Spermine is an ubiquitous molecule that bears unique structural features of regularly spaced positive charges interrupted by hydrophobic methylene bridges. In previous studies we have shown significant antiglycation effects of physiological concentrations of spermine and spermidine. The effect is apparent in four different protein models, two targeting structural changes on histones and ubiquitin, and two targeting impairment of catalytic activities of AT III and plasminogen. We hypothesize that polyamines inhibit glycation and that might be one of their elusive molecular functions. A mammalian fructosamine-3-kinase (FN-3-K), which phosphorylates fructoselysine (FL) residues on glycated proteins, to FL-3-phosphate has been isolated and cloned by two independent groups. This enzyme may function as a deglycating enzyme. Being its Km for FL two orders of magnitude lower than for its protein substrate, we propose the enzyme has a dual role and also functions as a recycler of spermine-carbonyl adducts. Spermine and FN-3-K may be part of a carbonyl damage control pathway.

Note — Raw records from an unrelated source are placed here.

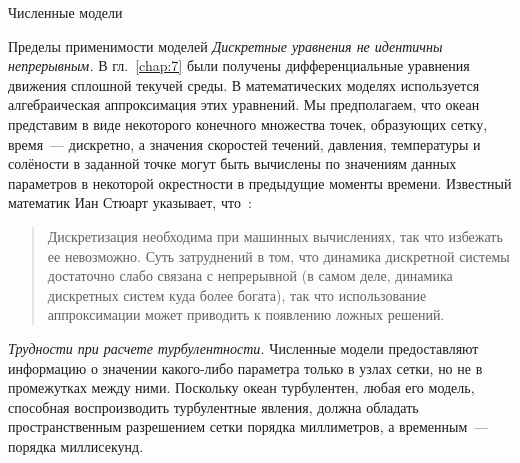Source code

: \begin{chapter}{Численные модели}
\begin{section}{Пределы применимости моделей}
\emph{Дискретные уравнения не идентичны непрерывным.}  
В гл.~\ref{chap:7} были получены дифференциальные уравнения движения 
сплошной текучей среды. В математических моделях используется алгебраическая
аппроксимация этих уравнений. Мы предполагаем, что океан представим в виде
некоторого конечного множества точек, образующих сетку, время~--- дискретно,
а значения скоростей течений, давления, температуры и солёности в заданной 
точке могут быть вычислены по значениям данных параметров в некоторой 
окрестности в предыдущие моменты времени. Известный математик 
Иан Стюарт указывает, что~\cite{Stewart:1992}:
%
\begin{quote}
Дискретизация необходима при машинных вычислениях, так что избежать ее 
невозможно. Суть затруднений в том, что динамика дискретной системы
достаточно слабо связана с непрерывной (в самом деле, динамика дискретных
систем куда более богата), так что использование аппроксимации может приводить 
к появлению ложных решений.
%
\end{quote}

\emph{Трудности при расчете турбулентности.}  
Численные модели предоставляют информацию о значении какого-либо
параметра только в узлах сетки, но не в промежутках между ними. 
Поскольку океан турбулентен, любая его модель, способная воспроизводить
турбулентные явления, должна обладать пространственным разрешением сетки 
порядка миллиметров, а временным~--- порядка миллисекунд.
%


\end{section}
\end{chapter}
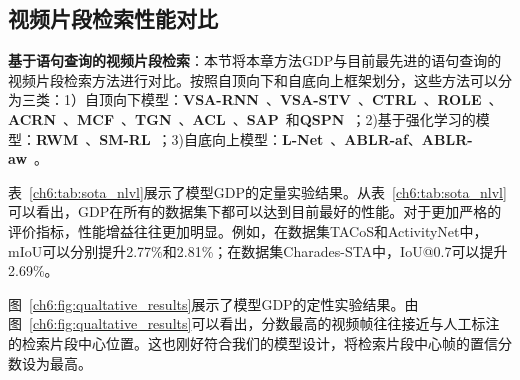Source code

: \begin{table}[tbp]
    \centering
    \caption{不同基于视频查询的视频片段检索方法的性能对比}
    \label{ch6:tab:sota_vrl}
\end{table}


\subsection{视频片段检索性能对比}

\textbf{基于语句查询的视频片段检索}：本节将本章方法GDP与目前最先进的语句查询的视频片段检索方法进行对比。按照自顶向下和自底向上框架划分，这些方法可以分为三类：1）自顶向下模型：\textbf{VSA-RNN}~\cite{gao2017tall}、\textbf{VSA-STV}~\cite{gao2017tall}、\textbf{CTRL}~\cite{gao2017tall}、\textbf{ROLE}~\cite{liu2018cross}、\textbf{ACRN}~\cite{liu2018attentive}、\textbf{MCF}~\cite{wu2018multi}、\textbf{TGN}~\cite{chen2018temporally}、\textbf{ACL}~\cite{ge2019mac}、\textbf{SAP}~\cite{chen2019semantic}和\textbf{QSPN}~\cite{xu2019multilevel}；2)基于强化学习的模型：\textbf{RWM}~\cite{he2019read}、\textbf{SM-RL}~\cite{wang2019language}；3)自底向上模型：\textbf{L-Net}~\cite{chen2019localizing}、\textbf{ABLR-af}、\textbf{ABLR-aw}~\cite{yuan2019find}。

表~\ref{ch6:tab:sota_nlvl}展示了模型GDP的定量实验结果。从表~\ref{ch6:tab:sota_nlvl}可以看出，GDP在所有的数据集下都可以达到目前最好的性能。对于更加严格的评价指标，性能增益往往更加明显。例如，在数据集TACoS和ActivityNet中，mIoU可以分别提升2.77\%和2.81\%；在数据集Charades-STA中，IoU@0.7可以提升2.69\%。

图~\ref{ch6:fig:qualtative_results}展示了模型GDP的定性实验结果。由图~\ref{ch6:fig:qualtative_results}可以看出，分数最高的视频帧往往接近与人工标注的检索片段中心位置。这也刚好符合我们的模型设计，将检索片段中心帧的置信分数设为最高。



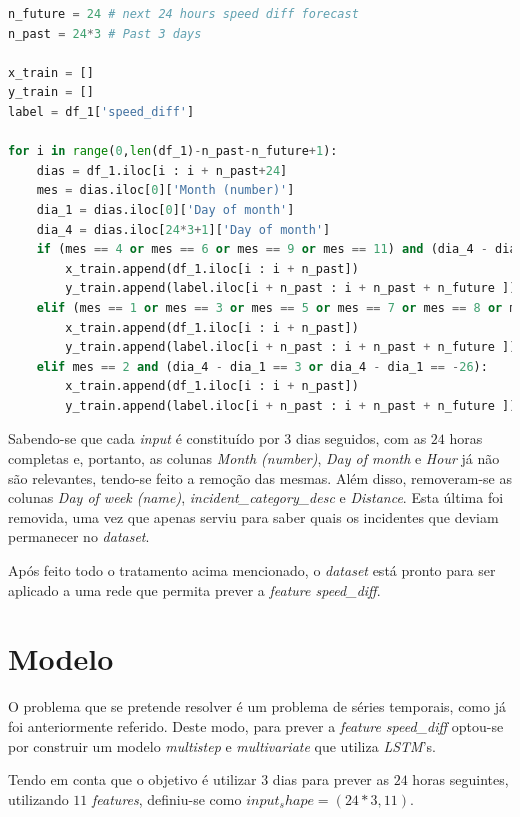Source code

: \documentclass[a4paper, 12pt]{article}
\begin{document}
\begin{lstlisting}[language=Python]
n_future = 24 # next 24 hours speed diff forecast
n_past = 24*3 # Past 3 days

x_train = []
y_train = []
label = df_1['speed_diff']

for i in range(0,len(df_1)-n_past-n_future+1):
	dias = df_1.iloc[i : i + n_past+24]
	mes = dias.iloc[0]['Month (number)']
	dia_1 = dias.iloc[0]['Day of month']
	dia_4 = dias.iloc[24*3+1]['Day of month']
	if (mes == 4 or mes == 6 or mes == 9 or mes == 11) and (dia_4 - dia_1 == 3 or dia_4 - dia_1 == -29):
		x_train.append(df_1.iloc[i : i + n_past])
		y_train.append(label.iloc[i + n_past : i + n_past + n_future ])
	elif (mes == 1 or mes == 3 or mes == 5 or mes == 7 or mes == 8 or mes == 10 or mes == 12) and (dia_4 - dia_1 == 3 or dia_4 - dia_1 == -28):
		x_train.append(df_1.iloc[i : i + n_past])
		y_train.append(label.iloc[i + n_past : i + n_past + n_future ])
	elif mes == 2 and (dia_4 - dia_1 == 3 or dia_4 - dia_1 == -26):
		x_train.append(df_1.iloc[i : i + n_past])
		y_train.append(label.iloc[i + n_past : i + n_past + n_future ])
\end{lstlisting}

Sabendo-se que cada \textit{input} é constituído por $3$ dias seguidos, com as $24$ horas completas e, portanto, as colunas \textit{Month (number)}, \textit{Day of month} e \textit{Hour} já não são relevantes, tendo-se feito a remoção das mesmas. Além disso, removeram-se as colunas \textit{Day of week (name)}, \textit{incident\_category\_desc} e \textit{Distance}. Esta última foi removida, uma vez que apenas serviu para saber quais os incidentes que deviam permanecer no \textit{dataset}.

Após feito todo o tratamento acima mencionado, o \textit{dataset} está pronto para ser aplicado a uma rede que permita prever a \textit{feature speed\_diff}.

\section{Modelo}

O problema que se pretende resolver é um problema de séries temporais, como já foi anteriormente referido. Deste modo, para prever a \textit{feature speed\_diff} optou-se por construir um modelo \textit{multistep} e \textit{multivariate} que utiliza \textit{LSTM}'s.

Tendo em conta que o objetivo é utilizar $3$ dias para prever as $24$ horas seguintes, utilizando $11$ \textit{features}, definiu-se como $input_shape = (24*3,11)$.
\end{document}
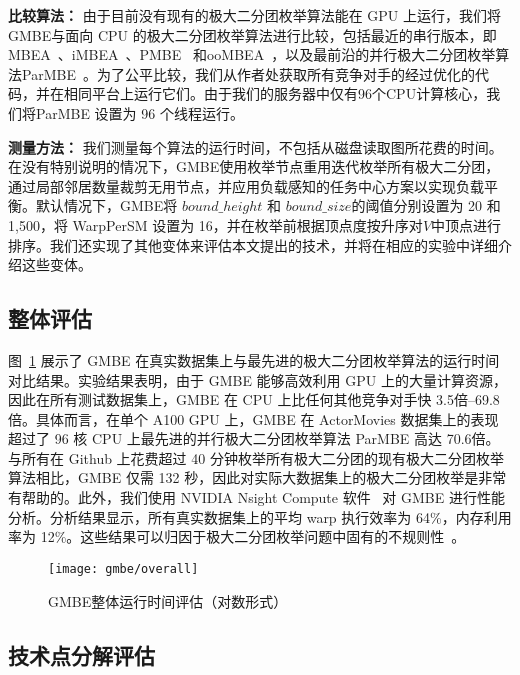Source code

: \textbf{比较算法：} 由于目前没有现有的极大二分团枚举算法能在 GPU 上运行，我们将GMBE与面向 CPU 的极大二分团枚举算法进行比较，包括最近的串行版本，即 MBEA~\cite{iMBEA14}、iMBEA~\cite{iMBEA14}、PMBE~\cite{PMBE20} 和ooMBEA~\cite{ooMBE22}，以及最前沿的并行极大二分团枚举算法ParMBE~\cite{parMBE19}。为了公平比较，我们从作者处获取所有竞争对手的经过优化的代码，并在相同平台上运行它们。由于我们的服务器中仅有96个CPU计算核心，我们将ParMBE 设置为 96 个线程运行。

\textbf{测量方法：} 我们测量每个算法的运行时间，不包括从磁盘读取图所花费的时间。在没有特别说明的情况下，GMBE使用枚举节点重用迭代枚举所有极大二分团，通过局部邻居数量裁剪无用节点，并应用负载感知的任务中心方案以实现负载平衡。默认情况下，GMBE将 $bound\_height$ 和 $bound\_size$的阈值分别设置为 20 和 1,500，将 \textsf{WarpPerSM} 设置为 16，并在枚举前根据顶点度按升序对$V$中顶点进行排序。我们还实现了其他变体来评估本文提出的技术，并将在相应的实验中详细介绍这些变体。


\subsection{整体评估}

图~\ref{fig:gmbe_exp_overall} 展示了 GMBE 在真实数据集上与最先进的极大二分团枚举算法的运行时间对比结果。实验结果表明，由于 GMBE 能够高效利用 GPU 上的大量计算资源，因此在所有测试数据集上，GMBE 在 CPU 上比任何其他竞争对手快 3.5倍--69.8倍。具体而言，在单个 A100 GPU 上，GMBE 在 ActorMovies 数据集上的表现超过了 96 核 CPU 上最先进的并行极大二分团枚举算法 ParMBE 高达 70.6倍。与所有在 Github 上花费超过 40 分钟枚举所有极大二分团的现有极大二分团枚举算法相比，GMBE 仅需 132 秒，因此对实际大数据集上的极大二分团枚举是非常有帮助的。此外，我们使用 NVIDIA Nsight Compute 软件~\cite{Nsight} 对 GMBE 进行性能分析。分析结果显示，所有真实数据集上的平均 warp 执行效率为 64\%，内存利用率为 12\%。这些结果可以归因于极大二分团枚举问题中固有的不规则性~\cite{Irregularity12}。

\begin{figure} [t]
  \center
		\texttt{[image: gmbe/overall]}
	\caption{GMBE整体运行时间评估（对数形式）}
	\label{fig:gmbe_exp_overall}
\end{figure}





\subsection{技术点分解评估}
\label{subsec:gmbe_breakdown}

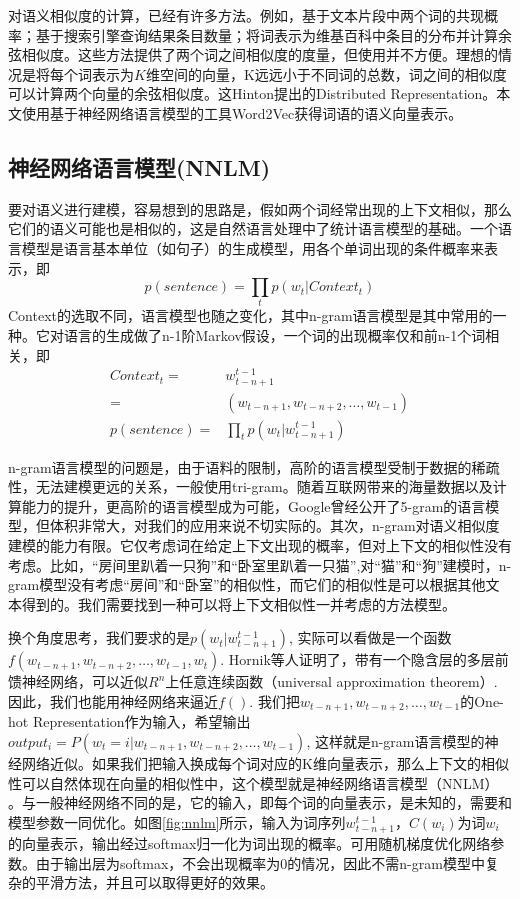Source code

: 对语义相似度的计算，已经有许多方法。例如，基于文本片段中两个词的共现概率\cite{jiang1997semantic}；基于搜索引擎查询结果条目数量\cite{bollegala2007measuring}；将词表示为维基百科中条目的分布并计算余弦相似度\cite{liu2009clustering}。这些方法提供了两个词之间相似度的度量，但使用并不方便。理想的情况是将每个词表示为$K$维空间的向量，K远远小于不同词的总数，词之间的相似度可以计算两个向量的余弦相似度。这Hinton提出的Distributed Representation\cite{hinton1986learning}。本文使用基于神经网络语言模型的工具Word2Vec获得词语的语义向量表示。

\subsection{神经网络语言模型(NNLM)}
要对语义进行建模，容易想到的思路是，假如两个词经常出现的上下文相似，那么它们的语义可能也是相似的，这是自然语言处理中了统计语言模型的基础。一个语言模型是语言基本单位（如句子）的生成模型，用各个单词出现的条件概率来表示，即
\[
p(sentence) = \prod\limits_t {p({w_t}|Context_t)}
\]
Context的选取不同，语言模型也随之变化，其中n-gram语言模型是其中常用的一种。它对语言的生成做了n-1阶Markov假设，一个词的出现概率仅和前n-1个词相关，即
\begin{align*}
Context_t = & w_{t-n+1}^{t-1} \\
		= & (w_{t-n+1}, w_{t-n+2}, \ldots, w_{t-1}) \\
p(sentence) = & \prod\limits_t {p({w_t}|w_{t-n+1}^{t-1})}
\end{align*}

n-gram语言模型的问题是，由于语料的限制，高阶的语言模型受制于数据的稀疏性，无法建模更远的关系，一般使用tri-gram。随着互联网带来的海量数据以及计算能力的提升，更高阶的语言模型成为可能，Google曾经公开了5-gram的语言模型，但体积非常大，对我们的应用来说不切实际的。其次，n-gram对语义相似度建模的能力有限。它仅考虑词在给定上下文出现的概率，但对上下文的相似性没有考虑。比如，``房间里趴着一只狗''和``卧室里趴着一只猫'',对``猫''和``狗''建模时，n-gram模型没有考虑``房间''和``卧室''的相似性，而它们的相似性是可以根据其他文本得到的。我们需要找到一种可以将上下文相似性一并考虑的方法模型。

换个角度思考，我们要求的是$p({w_t}|w_{t-n+1}^{t-1})$, 实际可以看做是一个函数$f(w_{t-n+1}, w_{t-n+2}, \ldots, w_{t-1}, w_t)$. Hornik等人证明了，带有一个隐含层的多层前馈神经网络，可以近似$R^n$上任意连续函数（universal approximation theorem\cite{hornik1991approximation}）. 因此，我们也能用神经网络来逼近$f()$. 我们把$w_{t-n+1}, w_{t-n+2}, \ldots, w_{t-1}$的One-hot Representation作为输入，希望输出$output_i=P(w_t=i|w_{t-n+1}, w_{t-n+2}, \ldots, w_{t-1})$, 这样就是n-gram语言模型的神经网络近似。如果我们把输入换成每个词对应的K维向量表示，那么上下文的相似性可以自然体现在向量的相似性中，这个模型就是神经网络语言模型（NNLM）\cite{bengio2006neural} \cite{mikolov2013efficient}。与一般神经网络不同的是，它的输入，即每个词的向量表示，是未知的，需要和模型参数一同优化。如图\ref{fig:nnlm}所示，输入为词序列$w_{t-n+1}^{t-1}$，$C(w_i)$为词$w_i$的向量表示，输出经过softmax归一化为词出现的概率。可用随机梯度优化网络参数。由于输出层为softmax，不会出现概率为0的情况，因此不需n-gram模型中复杂的平滑方法，并且可以取得更好的效果。

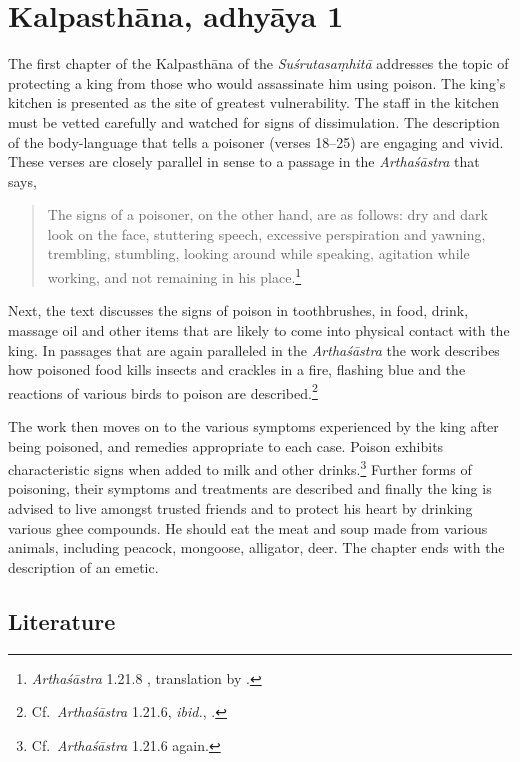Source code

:\section{Kalpasthāna, adhyāya 1}

The first chapter of the Kalpasthāna of the \emph{Suśrutasaṃhitā} addresses the 
topic of protecting a king from those who would assassinate him using poison.  
The king's kitchen is presented as the site of greatest vulnerability.  The staff in 
the kitchen must be vetted carefully and watched for signs of dissimulation.  The 
description of the body-language that tells a poisoner (verses 18--25) are 
engaging and vivid.  These verses are closely parallel in sense to a passage in the 
\emph{Arthaśāstra} that says, 
\begin{quote}
    The signs of a poisoner, on the other hand, are as follows: dry and
    dark look on the face, stuttering speech, excessive perspiration and yawning, 
    trembling, stumbling, looking around while speaking, agitation while
    working, and not remaining in his place.\footnote{\emph{Arthaśāstra} 1.21.8 
    \citep[1, 30]{kang-1969}, 
    translation by \citet[97]{oliv-2013}.} 
\end{quote}

Next, the text discusses the signs of poison in toothbrushes, in food, drink,
massage oil and other items that are likely to come into physical contact with the
king.  In passages that are again paralleled in the \emph{Arthaśāstra} the work
describes how poisoned food kills insects and crackles in a fire, flashing blue
and  the reactions of various birds to poison are described.\footnote{Cf.\
\emph{Arthaśāstra} 1.21.6, \emph{ibid.}, \citet[96]{oliv-2013}.}


The work then moves on to the various symptoms experienced by the king after 
being poisoned, and remedies appropriate to each case.  Poison exhibits 
characteristic signs when added to milk and other drinks.\footnote{Cf.\
\emph{Arthaśāstra} 1.21.6 again.} Further forms of poisoning, their symptoms 
and treatments are described  and finally the king is advised to live amongst 
trusted friends and to protect his heart by drinking various ghee compounds.  He 
should eat the meat and soup made from various animals, including peacock, 
mongoose, alligator, deer.  The chapter ends with the description of an emetic.

\subsection{Literature}

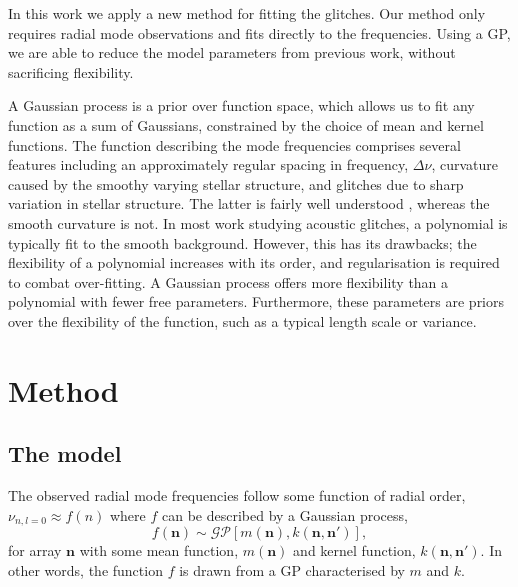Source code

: \documentclass[linenumbers,modern]{aastex631dm}
\begin{document}
In this work we apply a new method for fitting the glitches. Our method only
requires radial mode observations and fits directly to the frequencies. Using
a GP, we are able to reduce the model parameters from previous work, without
sacrificing flexibility. 

A Gaussian process is a prior over function space, which allows us to fit any
function as a sum of Gaussians, constrained by the choice of mean and kernel
functions. The function describing the mode frequencies comprises several
features including an approximately regular spacing in frequency,
\(\Delta\nu\), curvature caused by the smoothy varying stellar structure, and
glitches due to sharp variation in stellar structure. The latter is fairly well
understood \citep{Houdek:2007}, whereas the smooth curvature is not. In
most work studying acoustic glitches, a polynomial is typically fit
to the smooth background. However, this has its drawbacks; the flexibility
of a polynomial increases with its order, and regularisation is required to
combat over-fitting. A Gaussian process offers more flexibility than a
polynomial with fewer free parameters. Furthermore, these parameters are priors
over the flexibility of the function, such as a typical length scale or
variance.


\section{Method}\label{sec:method}


\subsection{The model}\label{sec:model}

The observed radial mode frequencies follow some function of radial order,
\(\nu_{n,l=0} \approx f(n)\) where \(f\) can be described by a Gaussian process,
%
\begin{equation}
    f(\bm n) \sim \mathcal{GP}\left[m(\bm n), k(\bm n, \bm n')\right],
\end{equation}
%
for array \(\bm n\) with some mean function, \(m(\bm n)\) and kernel function,
\(k(\bm n, \bm n')\). In other words, the function \(f\) is drawn from a GP
characterised by \(m\) and \(k\).
\end{document}
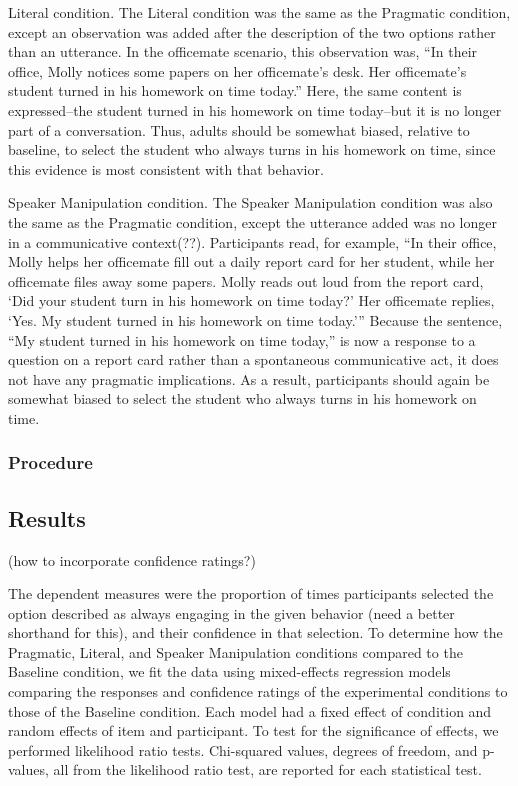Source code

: \documentclass[10pt,letterpaper]{article}
\begin{document}
Literal condition. The Literal condition was the same as the Pragmatic condition, except an observation was added after the description of the two options rather than an utterance.  In the officemate scenario, this observation was, “In their office, Molly notices some papers on her officemate's desk. Her officemate's student turned in his homework on time today.”  Here, the same content is expressed--the student turned in his homework on time today--but it is no longer part of a conversation.  Thus, adults should be somewhat biased, relative to baseline, to select the student who always turns in his homework on time, since this evidence is most consistent with that behavior.

Speaker Manipulation condition.  The Speaker Manipulation condition was also the same as the Pragmatic condition, except the utterance added was no longer in a communicative context(??).  Participants read, for example, “In their office, Molly helps her officemate fill out a daily report card for her student, while her officemate files away some papers.  Molly reads out loud from the report card, ‘Did your student turn in his homework on time today?’  Her officemate replies, ‘Yes. My student turned in his homework on time today.’”  Because the sentence, “My student turned in his homework on time today,” is now a response to a question on a report card rather than a spontaneous communicative act, it does not have any pragmatic implications.  As a result, participants should again be somewhat biased to select the student who always turns in his homework on time.

\subsubsection{Procedure}

\subsection{Results}

(how to incorporate confidence ratings?)

The dependent measures were the proportion of times participants selected the option described as always engaging in the given behavior (need a better shorthand for this), and their confidence in that selection.  To determine how the Pragmatic, Literal, and Speaker Manipulation conditions compared to the Baseline condition, we fit the data using mixed-effects regression models comparing the responses and confidence ratings of the experimental conditions to those of the Baseline condition.  Each model had a fixed effect of condition and random effects of item and participant.  To test for the significance of effects, we performed likelihood ratio tests. Chi-squared values, degrees of freedom, and p-values, all from the likelihood ratio test, are reported for each statistical test.
\end{document}
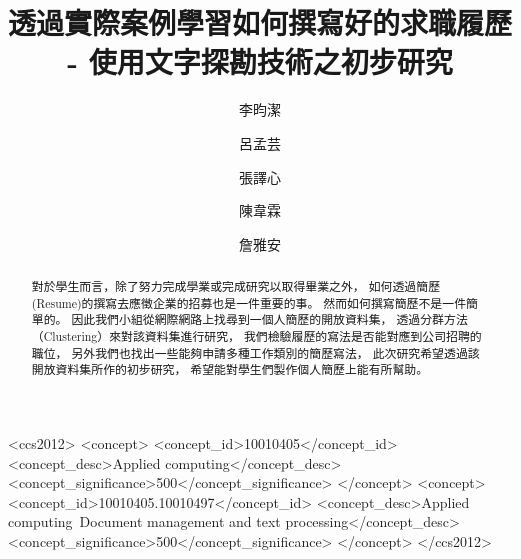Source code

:\documentclass[acmsmall]{acmart}
\begin{document}
\title{透過實際案例學習如何撰寫好的求職履歷 - 使用文字探勘技術之初步研究}


\author{李昀潔}
\author{呂孟芸}
\author{張譯心}
\author{陳韋霖}
\author{詹雅安}


\begin{abstract}
    對於學生而言，除了努力完成學業或完成研究以取得畢業之外，
    如何透過簡歷(Resume)的撰寫去應徵企業的招募也是一件重要的事。
    然而如何撰寫簡歷不是一件簡單的。
    因此我們小組從網際網路上找尋到一個人簡歷的開放資料集，
    透過分群方法（Clustering）來對該資料集進行研究，
    我們檢驗履歷的寫法是否能對應到公司招聘的職位，
    另外我們也找出一些能夠申請多種工作類別的簡歷寫法，
    此次研究希望透過該開放資料集所作的初步研究，
    希望能對學生們製作個人簡歷上能有所幫助。
\end{abstract}


\begin{CCSXML}
<ccs2012>
   <concept>
       <concept_id>10010405</concept_id>
       <concept_desc>Applied computing</concept_desc>
       <concept_significance>500</concept_significance>
       </concept>
   <concept>
       <concept_id>10010405.10010497</concept_id>
       <concept_desc>Applied computing~Document management and text processing</concept_desc>
       <concept_significance>500</concept_significance>
       </concept>
 </ccs2012>
\end{CCSXML}
\end{document}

Thirdly, due to critically functional lysine residues, we underscore the vulnerability to glycation of ornithine decarboxylase, the main enzyme in spermine biosynthesis. If glycation is modulated by polyamines and glycation itself impairs polyamine synthesis, a dangerous loop of excessive spermine consumption and slower spermine biosynthesis might ensue in chronic hyperglycemic conditions. In this perspective, small changes in flow rates in the spermine (where ODC and antizyme are key players) and/or FN-3-K pathway could contribute to enhance the effects of hyperglycemia and explain why there are diabetic subjects with higher glycation phenotypes and incidence of complications. They could have altered steady state levels of polyamines and/or decreased FN-3-K expression or activity.